Project description:Epithelial-to-mesenchymal transition (EMT) plays a crucial role in metastasis, which is the leading cause of death in breast cancer patients. We show that Cdc42 GTPase-activating protein (CdGAP) promotes tumor formation and metastasis to lungs in the HER2-positive (HER2+) murine breast cancer model. CdGAP facilitates intravasation, extravasation, and growth at metastatic sites. CdGAP depletion in HER2+ murine primary tumors mediates crosstalk with a Dlc1-RhoA pathway and is associated with a transforming growth factor-β (TGF-β)-induced EMT transcriptional signature.

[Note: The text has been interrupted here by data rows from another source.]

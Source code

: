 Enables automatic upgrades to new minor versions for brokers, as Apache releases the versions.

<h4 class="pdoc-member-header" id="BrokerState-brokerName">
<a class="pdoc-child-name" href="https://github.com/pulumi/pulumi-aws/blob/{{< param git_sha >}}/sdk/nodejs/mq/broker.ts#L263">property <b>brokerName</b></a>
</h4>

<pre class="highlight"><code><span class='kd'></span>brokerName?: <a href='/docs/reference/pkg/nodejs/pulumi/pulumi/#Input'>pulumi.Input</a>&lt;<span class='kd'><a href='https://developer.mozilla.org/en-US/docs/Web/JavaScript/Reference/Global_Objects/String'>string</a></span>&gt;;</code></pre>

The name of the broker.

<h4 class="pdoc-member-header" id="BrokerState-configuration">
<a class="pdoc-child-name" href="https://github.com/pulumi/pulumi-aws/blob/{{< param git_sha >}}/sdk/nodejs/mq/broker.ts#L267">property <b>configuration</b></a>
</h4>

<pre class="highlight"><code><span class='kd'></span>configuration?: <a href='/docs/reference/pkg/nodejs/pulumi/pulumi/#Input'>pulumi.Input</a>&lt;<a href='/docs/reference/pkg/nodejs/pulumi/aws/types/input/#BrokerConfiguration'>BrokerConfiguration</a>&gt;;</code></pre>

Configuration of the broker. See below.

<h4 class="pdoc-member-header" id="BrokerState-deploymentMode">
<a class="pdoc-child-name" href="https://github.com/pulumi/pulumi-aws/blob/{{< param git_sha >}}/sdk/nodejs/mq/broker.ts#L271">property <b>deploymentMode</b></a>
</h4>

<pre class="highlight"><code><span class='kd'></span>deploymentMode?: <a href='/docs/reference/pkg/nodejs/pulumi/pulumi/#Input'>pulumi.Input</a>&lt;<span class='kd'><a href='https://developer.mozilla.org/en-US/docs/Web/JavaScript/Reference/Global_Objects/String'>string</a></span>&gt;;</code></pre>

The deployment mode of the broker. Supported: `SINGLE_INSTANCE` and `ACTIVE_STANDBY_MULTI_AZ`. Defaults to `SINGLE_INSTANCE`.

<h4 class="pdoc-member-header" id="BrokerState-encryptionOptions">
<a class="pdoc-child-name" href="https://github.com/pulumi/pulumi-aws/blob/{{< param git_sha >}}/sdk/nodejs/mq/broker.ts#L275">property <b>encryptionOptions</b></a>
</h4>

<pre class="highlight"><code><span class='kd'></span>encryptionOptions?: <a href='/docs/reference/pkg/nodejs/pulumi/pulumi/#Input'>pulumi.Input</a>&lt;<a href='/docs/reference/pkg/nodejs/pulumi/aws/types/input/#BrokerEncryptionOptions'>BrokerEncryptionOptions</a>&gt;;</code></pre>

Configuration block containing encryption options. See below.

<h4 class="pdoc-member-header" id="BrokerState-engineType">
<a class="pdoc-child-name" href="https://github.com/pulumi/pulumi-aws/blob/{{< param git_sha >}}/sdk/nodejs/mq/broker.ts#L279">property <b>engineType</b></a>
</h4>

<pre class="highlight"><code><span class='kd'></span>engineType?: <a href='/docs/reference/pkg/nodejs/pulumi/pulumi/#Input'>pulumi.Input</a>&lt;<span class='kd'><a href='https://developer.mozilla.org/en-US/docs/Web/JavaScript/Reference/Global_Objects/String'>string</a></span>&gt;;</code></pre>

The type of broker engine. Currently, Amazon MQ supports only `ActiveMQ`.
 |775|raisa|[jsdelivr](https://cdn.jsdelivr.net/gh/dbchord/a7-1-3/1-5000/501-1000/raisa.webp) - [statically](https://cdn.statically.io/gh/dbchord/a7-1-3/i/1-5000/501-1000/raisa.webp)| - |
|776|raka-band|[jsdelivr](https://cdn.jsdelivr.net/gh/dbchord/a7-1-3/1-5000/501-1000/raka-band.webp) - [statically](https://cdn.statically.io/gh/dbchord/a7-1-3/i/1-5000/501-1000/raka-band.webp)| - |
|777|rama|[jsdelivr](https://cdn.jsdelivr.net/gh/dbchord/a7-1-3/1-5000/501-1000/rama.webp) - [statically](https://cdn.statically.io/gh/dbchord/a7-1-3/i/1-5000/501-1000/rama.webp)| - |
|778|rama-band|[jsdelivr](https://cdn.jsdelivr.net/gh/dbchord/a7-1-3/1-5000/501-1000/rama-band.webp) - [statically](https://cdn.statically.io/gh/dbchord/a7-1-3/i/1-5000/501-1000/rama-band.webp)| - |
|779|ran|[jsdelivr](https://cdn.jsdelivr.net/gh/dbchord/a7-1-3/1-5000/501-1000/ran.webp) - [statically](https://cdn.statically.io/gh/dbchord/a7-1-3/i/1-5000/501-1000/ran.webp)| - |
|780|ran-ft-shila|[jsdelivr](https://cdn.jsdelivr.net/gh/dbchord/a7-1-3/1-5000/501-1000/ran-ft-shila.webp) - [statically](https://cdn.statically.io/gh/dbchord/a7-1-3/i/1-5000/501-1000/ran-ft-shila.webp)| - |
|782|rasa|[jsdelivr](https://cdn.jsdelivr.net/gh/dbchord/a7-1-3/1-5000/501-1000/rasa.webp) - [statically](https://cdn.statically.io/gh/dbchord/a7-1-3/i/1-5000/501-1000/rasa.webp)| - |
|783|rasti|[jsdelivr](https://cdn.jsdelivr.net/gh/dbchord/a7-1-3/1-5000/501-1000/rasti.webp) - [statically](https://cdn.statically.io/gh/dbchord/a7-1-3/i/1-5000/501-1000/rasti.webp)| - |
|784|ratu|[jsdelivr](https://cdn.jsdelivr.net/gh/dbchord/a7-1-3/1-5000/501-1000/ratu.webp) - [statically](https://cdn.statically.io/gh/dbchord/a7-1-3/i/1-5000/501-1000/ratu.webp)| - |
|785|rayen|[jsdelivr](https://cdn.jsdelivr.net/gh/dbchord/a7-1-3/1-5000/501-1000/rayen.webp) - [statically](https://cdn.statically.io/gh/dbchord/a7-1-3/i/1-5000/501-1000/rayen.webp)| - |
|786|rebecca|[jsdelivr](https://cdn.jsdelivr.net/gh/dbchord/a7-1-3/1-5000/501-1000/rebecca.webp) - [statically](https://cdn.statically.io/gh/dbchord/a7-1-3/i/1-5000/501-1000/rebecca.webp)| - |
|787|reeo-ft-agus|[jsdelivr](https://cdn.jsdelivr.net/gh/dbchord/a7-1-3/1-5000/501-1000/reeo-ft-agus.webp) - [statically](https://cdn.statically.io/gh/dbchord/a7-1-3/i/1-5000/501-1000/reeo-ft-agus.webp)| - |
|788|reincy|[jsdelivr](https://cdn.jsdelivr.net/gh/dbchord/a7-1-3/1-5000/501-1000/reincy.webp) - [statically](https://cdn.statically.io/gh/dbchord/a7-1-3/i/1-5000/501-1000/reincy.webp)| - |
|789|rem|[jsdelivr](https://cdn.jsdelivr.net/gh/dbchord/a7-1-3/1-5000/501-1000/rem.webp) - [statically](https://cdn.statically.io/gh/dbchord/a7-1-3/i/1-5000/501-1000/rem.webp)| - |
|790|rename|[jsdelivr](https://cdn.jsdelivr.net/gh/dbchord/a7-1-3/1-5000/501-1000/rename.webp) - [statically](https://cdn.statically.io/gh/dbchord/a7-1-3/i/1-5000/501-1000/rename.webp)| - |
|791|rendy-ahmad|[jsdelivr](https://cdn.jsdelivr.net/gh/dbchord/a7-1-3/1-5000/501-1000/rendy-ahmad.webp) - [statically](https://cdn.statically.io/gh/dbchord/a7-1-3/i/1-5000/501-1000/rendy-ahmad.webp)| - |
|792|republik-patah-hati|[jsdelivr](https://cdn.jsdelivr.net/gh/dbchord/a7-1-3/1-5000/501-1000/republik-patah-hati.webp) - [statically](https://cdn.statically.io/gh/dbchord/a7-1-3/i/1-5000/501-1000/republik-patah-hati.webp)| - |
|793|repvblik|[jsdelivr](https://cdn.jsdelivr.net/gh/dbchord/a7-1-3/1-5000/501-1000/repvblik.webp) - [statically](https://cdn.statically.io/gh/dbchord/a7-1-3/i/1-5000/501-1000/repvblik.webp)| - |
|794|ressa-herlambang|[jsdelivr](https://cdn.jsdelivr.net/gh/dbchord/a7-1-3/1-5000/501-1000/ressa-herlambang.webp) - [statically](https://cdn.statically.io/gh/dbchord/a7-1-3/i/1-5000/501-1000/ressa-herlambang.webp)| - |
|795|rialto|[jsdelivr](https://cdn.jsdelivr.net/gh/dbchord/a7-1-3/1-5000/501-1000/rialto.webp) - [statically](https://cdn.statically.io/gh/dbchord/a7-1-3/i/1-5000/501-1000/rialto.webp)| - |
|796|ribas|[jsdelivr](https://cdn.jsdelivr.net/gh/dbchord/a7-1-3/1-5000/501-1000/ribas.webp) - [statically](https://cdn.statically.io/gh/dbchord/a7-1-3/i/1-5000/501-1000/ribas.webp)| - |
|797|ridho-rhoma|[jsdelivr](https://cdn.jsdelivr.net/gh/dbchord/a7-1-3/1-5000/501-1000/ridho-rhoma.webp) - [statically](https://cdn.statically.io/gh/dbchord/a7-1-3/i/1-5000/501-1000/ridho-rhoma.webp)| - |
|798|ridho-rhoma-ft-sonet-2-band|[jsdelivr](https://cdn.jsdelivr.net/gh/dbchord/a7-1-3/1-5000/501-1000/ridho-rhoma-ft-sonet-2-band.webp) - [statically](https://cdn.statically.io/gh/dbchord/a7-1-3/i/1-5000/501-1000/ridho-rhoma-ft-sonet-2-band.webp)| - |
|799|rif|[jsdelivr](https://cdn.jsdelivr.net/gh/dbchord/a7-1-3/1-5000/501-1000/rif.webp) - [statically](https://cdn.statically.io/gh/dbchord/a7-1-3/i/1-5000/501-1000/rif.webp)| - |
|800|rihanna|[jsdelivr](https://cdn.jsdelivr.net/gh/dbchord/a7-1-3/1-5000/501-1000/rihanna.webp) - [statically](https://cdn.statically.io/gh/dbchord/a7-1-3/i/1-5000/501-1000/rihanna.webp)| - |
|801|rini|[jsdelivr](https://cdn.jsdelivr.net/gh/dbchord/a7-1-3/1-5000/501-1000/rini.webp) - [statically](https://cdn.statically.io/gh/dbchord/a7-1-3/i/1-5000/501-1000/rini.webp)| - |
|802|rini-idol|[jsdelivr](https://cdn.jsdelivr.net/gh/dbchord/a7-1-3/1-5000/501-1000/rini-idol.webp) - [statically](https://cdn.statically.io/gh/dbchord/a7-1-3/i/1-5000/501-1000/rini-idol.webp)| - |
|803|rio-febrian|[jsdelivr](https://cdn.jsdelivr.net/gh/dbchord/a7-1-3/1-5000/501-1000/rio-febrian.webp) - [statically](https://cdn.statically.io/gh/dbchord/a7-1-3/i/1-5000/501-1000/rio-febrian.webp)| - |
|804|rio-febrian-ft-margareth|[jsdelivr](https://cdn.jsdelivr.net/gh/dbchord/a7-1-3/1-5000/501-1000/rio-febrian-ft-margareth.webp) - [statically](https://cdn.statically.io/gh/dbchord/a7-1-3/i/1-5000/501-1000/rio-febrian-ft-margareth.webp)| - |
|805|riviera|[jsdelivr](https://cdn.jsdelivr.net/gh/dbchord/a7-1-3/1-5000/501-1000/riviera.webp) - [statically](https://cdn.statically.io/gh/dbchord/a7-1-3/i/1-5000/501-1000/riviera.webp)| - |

To further delineate the molecular mechanisms underlying the pro-migratory role of CdGAP in breast cancer cells, we searched for CdGAP interactors by performing a proteomic analysis using HEK293 cells overexpressing GFP-CdGAP. We found that CdGAP interacts with the adaptor Talin to modulate focal adhesion dynamics and integrin activation. Moreover, HER2+ breast cancer patients with high CdGAP mRNA expression combined with a high TGF-β-EMT signature are more likely to present lymph node invasion. Our results suggest CdGAP as a candidate therapeutic target for HER2+ metastatic breast cancer by inhibiting TGF-β and Integrin/Talin signaling pathways.